Friday, December 23, 2011
Nancy Drew #5 The Secret at Shadow Ranch
I love the mystery of Dirk Valentine's missing treasure. This mystery has always been one of my favorites. As with Lilac Inn, I have always preferred the revised text.
I have always disliked the original text, although upon this reading, I viewed it much more favorably than previously. I have already mentioned that my reading of the early Stratemeyer Syndicate series in recent years has changed my perspective. This reading was the first time I had ever read the original text Shadow Ranch since reading all of the early series books.
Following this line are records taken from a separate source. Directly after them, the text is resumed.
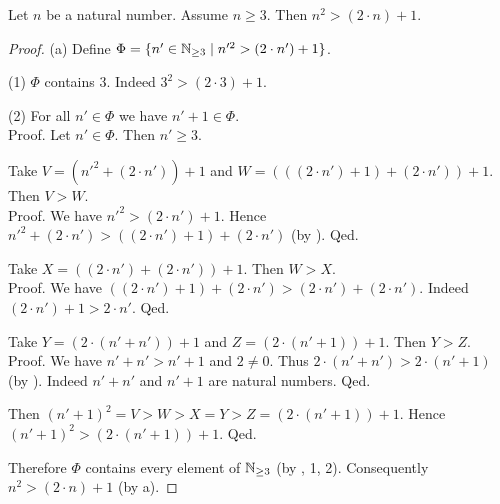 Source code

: \documentclass[10pt]{article}
\begin{document}
  \begin{forthel}
    \begin{proposition}[id=ARITHMETIC_09_134060414337024,printid]
      Let $n$ be a natural number.
      Assume $n \geq 3$.
      Then $n^{2} > (2 \cdot n) + 1$.
    \end{proposition}
    \begin{proof}
      (a) Define $\Phi = \{ n' \in \mathbb{N}_{\geq 3} \mid n'^{2} > (2 \cdot n') + 1 \}$.

      (1) $\Phi$ contains $3$.
      Indeed $3^{2} > (2 \cdot 3) + 1$.

      (2) For all $n' \in \Phi$ we have $n' + 1 \in \Phi$. \\
      Proof.
        Let $n' \in \Phi$.
        Then $n' \geq 3$.

        Take $V = (n'^{2} + (2 \cdot n')) + 1$ and $W = (((2 \cdot n') + 1) + (2 \cdot n')) + 1$.
        Then $V > W$. \\
        Proof.
          We have $n'^{2} > (2 \cdot n') + 1$.
          Hence $n'^{2} + (2 \cdot n') > ((2 \cdot n') + 1) + (2 \cdot n')$ (by ).
        Qed.

        Take $X = ((2 \cdot n') + (2 \cdot n')) + 1$.
        Then $W > X$. \\
        Proof.
          We have $((2 \cdot n') + 1) + (2 \cdot n') > (2 \cdot n') + (2 \cdot n')$.
          Indeed $(2 \cdot n') + 1 > 2 \cdot n'$.
        Qed.

        Take $Y = (2 \cdot (n' + n')) + 1$ and $Z = (2 \cdot (n' + 1)) + 1$.
        Then $Y > Z$. \\
        Proof.
          We have $n' + n' > n' + 1$ and $2 \neq 0$.
          Thus $2 \cdot (n' + n') > 2 \cdot (n' + 1)$ (by ).
          Indeed $n' + n'$ and $n' + 1$ are natural numbers.
        Qed.

        Then $(n' + 1)^{2} = V > W > X = Y > Z = (2 \cdot (n' + 1)) + 1$.
        Hence $(n' + 1)^{2} > (2 \cdot (n' + 1)) + 1$.
      Qed.

      Therefore $\Phi$ contains every element of $\mathbb{N}_{\geq 3}$ (by , 1, 2).
      Consequently $n^{2} > (2 \cdot n) + 1$ (by a).
    \end{proof}
  \end{forthel}
\end{document}

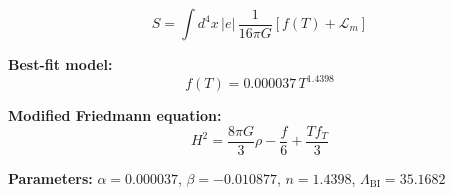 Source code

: 
\begin{equation}
  S = \int d^4x \, |e| \, \frac{1}{16\pi G} \left[ f(T) + \mathcal{L}_m \right]
\end{equation}

\textbf{Best-fit model:}
\begin{equation}
  f(T) = 0.000037 \, T^{1.4398}
\end{equation}

\textbf{Modified Friedmann equation:}
\begin{equation}
  H^2 = \frac{8\pi G}{3} \rho - \frac{f}{6} + \frac{T f_T}{3}
\end{equation}

\textbf{Parameters:}
$\alpha = 0.000037$, \quad
$\beta = -0.010877$, \quad
$n = 1.4398$, \quad
$\Lambda_{\text{BI}} = 35.1682$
Edward Stratemeyer died as the first three Nancy Drew books were published. Harriet Adams and Edna Stratemeyer Squier had to scramble to get their father's business under control in the months after he died. During the first few months, Edward Stratemeyer's secretary, Harriet Otis Smith, was responsible for keeping the business going. Lilac Inn was the first Nancy Drew book published after Stratemeyer's death, but that book had already been written by Mildred Wirt, and Otis Smith edited it.
Grosset and Dunlap wanted the next book in the series, the one that was to become Shadow Ranch. The trouble is that Shadow Ranch had no outline, and nobody knew what story Stratemeyer had wished to tell. On page 133 of Girl Sleuth: Nancy Drew and the Women Who Created Her, Melanie Rehak gives Stratemeyer's description of Shadow Ranch: "A thrilling tale of mysterious doings at various places in the valley and around the ranch. It remained for Nancy Drew to solve some perplexing situations."
Otis Smith wrote up an outline based on that vague description. Since Shadow Ranch reads so much like an Outdoor Girls book, I wonder whether Otis Smith could have gotten some ideas from an outline for an Outdoor Girls book and changed it up for Nancy Drew. She also could have used an outline for Billie Bradley or Betty Gordon, which were still in print during the early 1930s but soon ended. It would be reasonable to assume that some outlines for those series were never used for books in those series. They could have been used for Nancy Drew. This is pure speculation on my part, but I see such a strong similarity in tone between the original text Shadow Ranch and early Stratemeyer books that I feel this to be a possibility.
Back to my thoughts about the story. The original text Shadow Ranch has some crazy, improbable coincidences that go beyond any of the coincidences in the revised text. For instance, Alice Regor is looking for her father, who is found near Shadow Ranch, and it happens that Alice's father went missing because of the actions of Martha Frank and her brother, which occurred in a completely different part of the country. Yet somehow, Martha and her brother show up near Shadow Ranch, while Alice's father also shows up near Shadow Ranch unknown to them. Next, Nancy and her friends also show up at Shadow Ranch with Alice, and everything randomly falls into place. This kind of crazy coincidence is how all of the early Stratemeyer Syndicate books are, and as I already stated, I have a suspicion that the idea for this story came from one of those series.
If you are someone who enjoys the original text Shadow Ranch, I suggest that you try some of the Outdoor Girls books, say the second half of the series which are the best books. The Outdoor Girls books are great vintage stories that have the same tone as the original text Shadow Ranch. I always have to get in a good word about the Outdoor Girls series, which is a great series that is not collected by very many people.